** Opening Data for the task block **
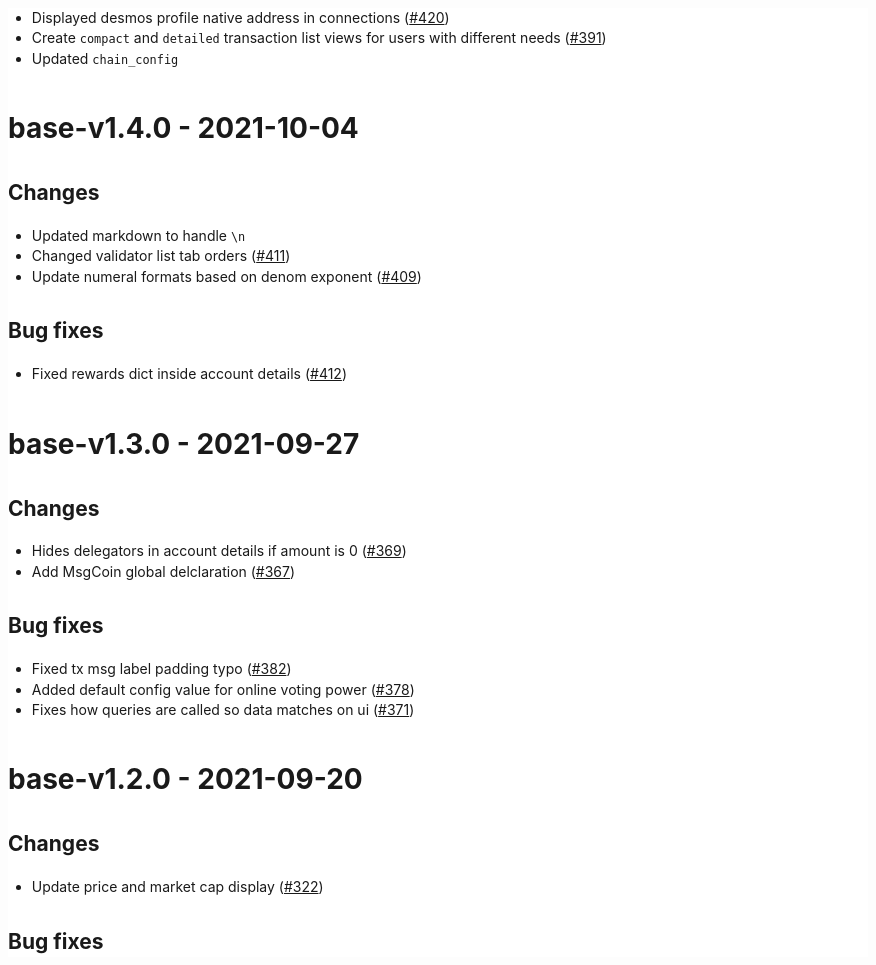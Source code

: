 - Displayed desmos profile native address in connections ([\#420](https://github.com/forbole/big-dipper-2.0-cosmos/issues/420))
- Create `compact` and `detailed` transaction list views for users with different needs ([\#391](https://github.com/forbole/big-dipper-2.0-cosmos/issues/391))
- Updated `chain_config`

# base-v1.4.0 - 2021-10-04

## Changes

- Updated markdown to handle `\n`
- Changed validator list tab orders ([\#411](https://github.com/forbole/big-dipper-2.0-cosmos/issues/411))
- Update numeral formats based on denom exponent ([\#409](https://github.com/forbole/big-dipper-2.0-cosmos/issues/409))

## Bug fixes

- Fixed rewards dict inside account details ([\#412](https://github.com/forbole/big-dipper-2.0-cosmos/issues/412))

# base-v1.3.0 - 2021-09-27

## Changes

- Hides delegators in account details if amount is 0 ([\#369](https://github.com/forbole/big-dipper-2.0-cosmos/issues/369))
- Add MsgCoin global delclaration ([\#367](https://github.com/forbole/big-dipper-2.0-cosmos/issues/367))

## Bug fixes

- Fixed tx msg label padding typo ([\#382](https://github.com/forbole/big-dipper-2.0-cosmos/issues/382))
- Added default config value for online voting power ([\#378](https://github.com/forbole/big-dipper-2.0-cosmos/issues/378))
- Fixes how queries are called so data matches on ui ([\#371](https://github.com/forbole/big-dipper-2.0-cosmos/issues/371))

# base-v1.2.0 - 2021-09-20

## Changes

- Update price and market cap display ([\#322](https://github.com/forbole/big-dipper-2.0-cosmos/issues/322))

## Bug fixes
** Closing Data for the task block **
Provide only the number of lines in the entries that hold the word "list".

2